Records for the task:
****************
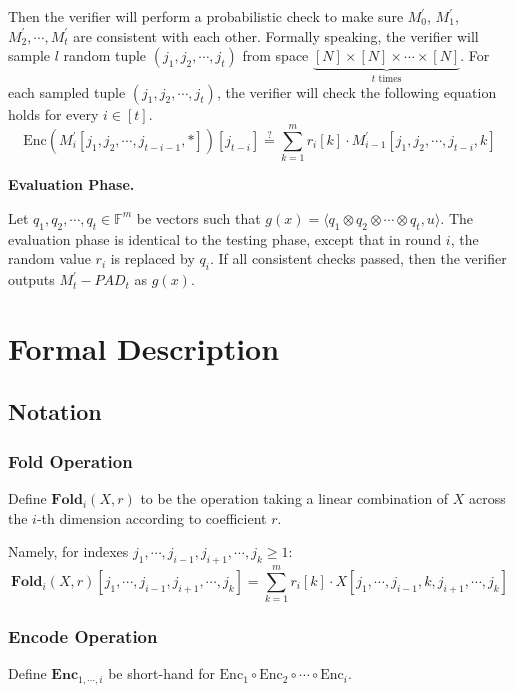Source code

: Then the verifier will perform a probabilistic check to make sure 
$M_0^\prime$, $M_1^\prime$, $M_2^\prime, \cdots, M_{t}^\prime$ are consistent with each other. Formally speaking, the verifier will sample $l$ random tuple $(j_1, j_2, \cdots, j_t)$ from space $\underbrace{[N] \times [N] \times \cdots \times [N]}_{t \text{ times}}$. 
For each sampled tuple $(j_1, j_2, \cdots, j_t)$, the verifier will check the following equation holds for every $i \in [t]$.
$$
    \text{Enc}(M_i^\prime[j_1, j_2, \cdots, j_{t-i-1}, *])[j_{t-i}] \stackrel{?}{=} \sum_{k=1}^m r_i[k] \cdot M_{i-1}^{\prime}[j_1,j_2, \cdots, j_{t-i},k]
$$


\textbf{Evaluation Phase.}

Let $q_1, q_2, \cdots, q_t \in \mathbb{F}^{m}$ be vectors such that $g(x) =\langle q_1 \otimes q_2 \otimes \cdots \otimes q_t, u \rangle $. The evaluation phase is identical to the testing phase, except that in round $i$, the random value $r_i$ is replaced by $q_i$. If all consistent checks passed, then the verifier outputs $M_{t}^{\prime} - PAD_t$ as $g(x)$.

\section{Formal Description}

\subsection{Notation}

\subsubsection{Fold Operation}

Define $\textbf{Fold}_i(X, r)$ to be the operation taking a linear combination of $X$ across the $i$-th dimension according to coefficient $r$. 

Namely, for indexes $j_1, \cdots, j_{i-1}, j_{i+1}, \cdots , j_{k} \ge 1$:
$$
\textbf{Fold}_i(X, r)[j_1, \cdots, j_{i-1}, j_{i+1}, \cdots , j_{k}] = \sum_{k=1}^{m} r_{i}[k] \cdot X[j_1, \cdots, j_{i-1}, k, j_{i+1}, \cdots , j_{k}]
$$

\subsubsection{Encode Operation}

Define $\textbf{Enc}_{1,\cdots,i}$ be short-hand for $\text{Enc}_1 \circ \text{Enc}_2 \circ \cdots \circ \text{Enc}_{i}$.

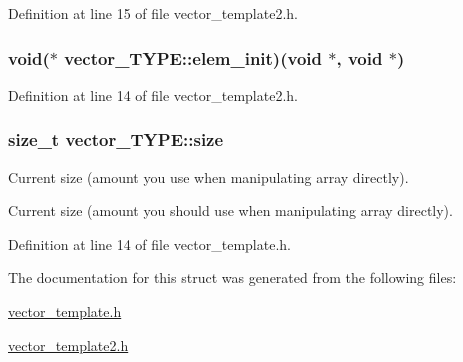 Definition at line 15 of file vector\-\_\-template2.\-h.

\hypertarget{structvector___t_y_p_e_acc422333d8ea0e69a98f9016019a7b09}{
\subsubsection[{elem\-\_\-init}]{\setlength{\rightskip}{0pt plus 5cm}void($\ast$ vector\-\_\-\-T\-Y\-P\-E\-::elem\-\_\-init)(void $\ast$, void $\ast$)}}\label{structvector___t_y_p_e_acc422333d8ea0e69a98f9016019a7b09}


Definition at line 14 of file vector\-\_\-template2.\-h.

\hypertarget{structvector___t_y_p_e_a5c187692d3e0d1659d7024a751ec4b4d}{
\subsubsection[{size}]{\setlength{\rightskip}{0pt plus 5cm}size\-\_\-t vector\-\_\-\-T\-Y\-P\-E\-::size}}\label{structvector___t_y_p_e_a5c187692d3e0d1659d7024a751ec4b4d}


Current size (amount you use when manipulating array directly). 

Current size (amount you should use when manipulating array directly).

Definition at line 14 of file vector\-\_\-template.\-h.



The documentation for this struct was generated from the following files\-:\begin{DoxyCompactItemize}
\item 
\hyperlink{vector__template_8h}{vector\-\_\-template.\-h}\item 
\hyperlink{vector__template2_8h}{vector\-\_\-template2.\-h}\end{DoxyCompactItemize}
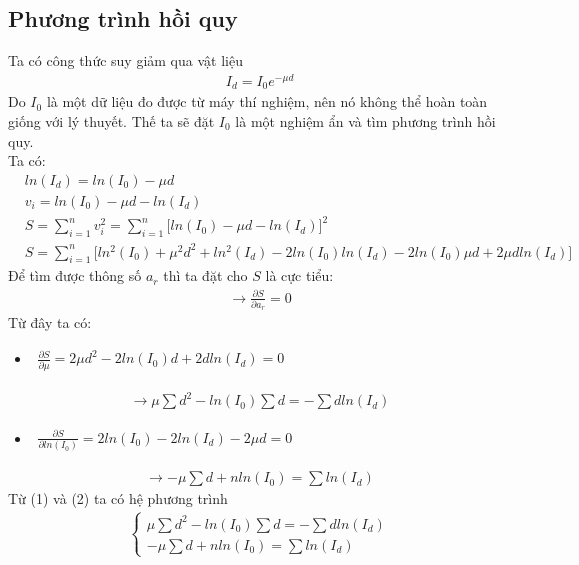 \documentclass{article}
\begin{document}
\setcounter{section}{1}

\subsection{Phương trình hồi quy}
Ta có công thức suy giảm qua vật liệu
\begin{align*}
	I_d = I_0e^{-\mu d}
\end{align*}
Do $I_0$ là một dữ liệu đo được từ máy thí nghiệm, nên nó không thể hoàn toàn giống với lý thuyết. Thế ta sẽ đặt $I_0$ là một nghiệm ẩn và tìm phương trình hồi quy. \\
Ta có:
\begin{align*}
	& ln(I_d) = ln(I_0) - \mu d \\
	& v_i = ln(I_0) - \mu d - ln(I_d) \\
	& S = \sum_{i=1}^{n}v_i^2 =\sum_{i=1}^{n}\Big[ ln(I_0) - \mu d - ln(I_d) \Big]^2 \\
	& S = \sum_{i=1}^{n}\Big[ln^2(I_0) + \mu^2d^2 + ln^2(I_d) - 2ln(I_0)ln(I_d) - 2ln(I_0)\mu d + 2\mu dln(I_d) \Big]
\end{align*}
Để tìm được thông số $a_r$ thì ta đặt cho $S$ là cực tiểu:
\begin{align*}
	\rightarrow \frac{\partial S}{\partial a_r} = 0
\end{align*}
Từ đây ta có:
\begin{itemize} 
	\item $\begin{aligned}
				 \frac{\partial S}{\partial \mu} = 2\mu d^2 - 2ln(I_0)d + 2dln(I_d) = 0
\end{aligned}$
\end{itemize}
\begin{align}
	\rightarrow \mu \sum{d^2} - ln(I_0)\sum{d} = - \sum{dln(I_d)}
\end{align}
\begin{itemize} 
	\item $\begin{aligned}
				 \frac{\partial S}{\partial ln(I_0)} = 2ln(I_0) - 2ln(I_d) - 2\mu d = 0
\end{aligned}$
\end{itemize}
\begin{align}
	\rightarrow -\mu \sum{d} + nln(I_0) =  \sum{ln(I_d)}
\end{align}
Từ (1) và (2) ta có hệ phương trình
\begin{align}
	\begin{cases}
	\mu \sum{d^2} - ln(I_0)\sum{d} = - \sum{dln(I_d)} \\ 
	-\mu \sum{d} + nln(I_0) =  \sum{ln(I_d)} 
	\end{cases}
\end{align}
\vspace{0.5cm}
\end{document}
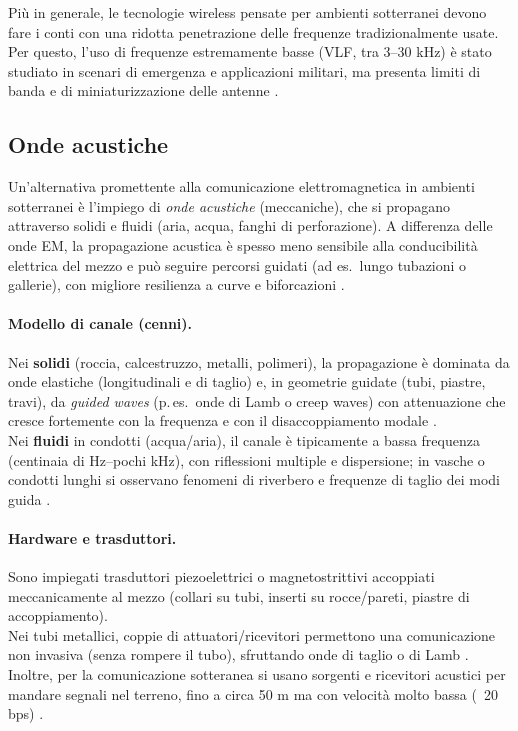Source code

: Più in generale, le tecnologie wireless pensate per ambienti sotterranei devono
fare i conti con una ridotta penetrazione delle frequenze tradizionalmente usate.\\
 Per questo, l'uso di frequenze estremamente basse (VLF, tra 3–30 kHz)
è stato studiato in scenari di emergenza e applicazioni militari, ma presenta
limiti di banda e di miniaturizzazione delle antenne \citep[sec.~5.1]{salam2023survey}.

\subsection{Onde acustiche}
Un'alternativa promettente alla comunicazione elettromagnetica in ambienti sotterranei è l'impiego di \emph{onde acustiche} (meccaniche), 
che si propagano attraverso solidi e fluidi (aria, acqua, fanghi di perforazione). A differenza delle onde EM, la propagazione acustica è 
spesso meno sensibile alla conducibilità elettrica del mezzo e può seguire percorsi guidati (ad es.\ lungo tubazioni o gallerie), con migliore 
resilienza a curve e biforcazioni \citep{fishta2023inpipe,heifetz2017pipes,farai2023mdpe}.

\paragraph{Modello di canale (cenni).}
Nei \textbf{solidi} (roccia, calcestruzzo, metalli, polimeri), la propagazione è dominata da onde elastiche (longitudinali e di taglio) e, in geometrie guidate 
(tubi, piastre, travi), da \emph{guided waves} (p.\,es.\ onde di Lamb o creep waves) con attenuazione che cresce fortemente con la frequenza e 
con il disaccoppiamento modale \citep[p.~2]{bianchi2023spazio}.\\ 
Nei \textbf{fluidi} in condotti (acqua/aria), il canale è tipicamente 
a bassa frequenza (centinaia di Hz–pochi kHz), con riflessioni multiple e dispersione; in vasche o condotti lunghi si osservano fenomeni di riverbero 
e frequenze di taglio dei modi guida \citep{fishta2023inpipe}. \\

\paragraph{Hardware e trasduttori.}
Sono impiegati trasduttori piezoelettrici o magnetostrittivi accoppiati meccanicamente al mezzo (collari su tubi, inserti su rocce/pareti, piastre di accoppiamento).\\
 Nei tubi metallici, coppie di attuatori/ricevitori permettono una comunicazione non invasiva (senza rompere il tubo), sfruttando onde di taglio o di Lamb 
 \citep[sec.~4.1]{heifetz2017pipes}.\\
Inoltre, per la comunicazione sotteranea si usano sorgenti e ricevitori acustici per mandare segnali nel terreno, 
fino a circa 50 m ma con velocità molto bassa (~20 bps) \cite[sec.~2.1]{yang2020soil}.\\

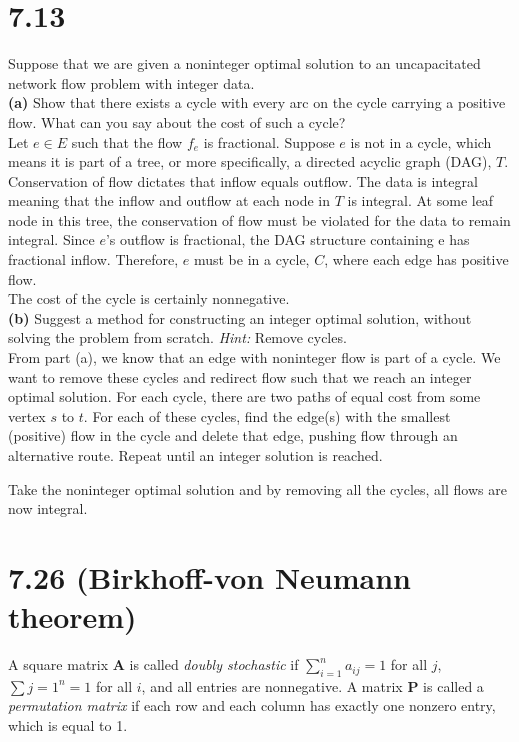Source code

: \documentclass{article}
\begin{document}
\section*{7.13}
Suppose that we are given a noninteger optimal solution to an uncapacitated network flow problem with integer data. \\

\noindent \textbf{(a)}  Show that there exists a cycle with every arc on the cycle carrying a positive flow.  What can you say about the cost of such a cycle? \\

\noindent
Let $e \in E$ such that the flow $f_{e}$ is fractional.  Suppose $e$ is not in a cycle, which means it is part of a tree, or more specifically, a directed acyclic graph (DAG), $T$.  Conservation of flow dictates that inflow equals outflow.  The data is integral meaning that the inflow and outflow at each node in $T$ is integral.  At some leaf node in this tree, the conservation of flow must be violated for the data to remain integral.  Since $e$'s outflow is fractional, the DAG structure containing e has fractional inflow.  Therefore, $e$ must be in a cycle, $C$, where each edge has positive flow.\\

\noindent
The cost of the cycle is certainly nonnegative.  \\

\noindent \textbf{(b)}  Suggest a method for constructing an integer optimal solution, without solving the problem from scratch.  \emph{Hint:}  Remove cycles. \\

From part (a), we know that an edge with noninteger flow is part of a cycle.  We want to remove these cycles and redirect flow such that we reach an integer optimal solution.  For each cycle, there are two paths of equal cost from some vertex $s$ to $t$.  For each of these cycles, find the edge(s) with the smallest (positive) flow in the cycle and delete that edge, pushing flow through an alternative route.  Repeat until an integer solution is reached.  

\noindent
Take the noninteger optimal solution and by removing all the cycles, all flows are now integral.

\section*{7.26 (Birkhoff-von Neumann theorem)}
A square matrix $\mathbf{A}$ is called \emph{doubly stochastic} if $\sum_{i=1}^n a_{ij} = 1$ for all $j$, $\sum{j=1}^n = 1$ for all $i$, and all entries are nonnegative.  A matrix $\mathbf{P}$ is called a \emph{permutation matrix} if each row and each column has exactly one nonzero entry, which is equal to 1. \\
\end{document}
****************
Exercise objective: Show me all lines in the records that contain "taglio".

Solution to this task:
Nei \textbf{solidi} (roccia, calcestruzzo, metalli, polimeri), la propagazione è dominata da onde elastiche (longitudinali e di taglio) e, in geometrie guidate 
e frequenze di taglio dei modi guida \citep{fishta2023inpipe}. \\
 Nei tubi metallici, coppie di attuatori/ricevitori permettono una comunicazione non invasiva (senza rompere il tubo), sfruttando onde di taglio o di Lamb 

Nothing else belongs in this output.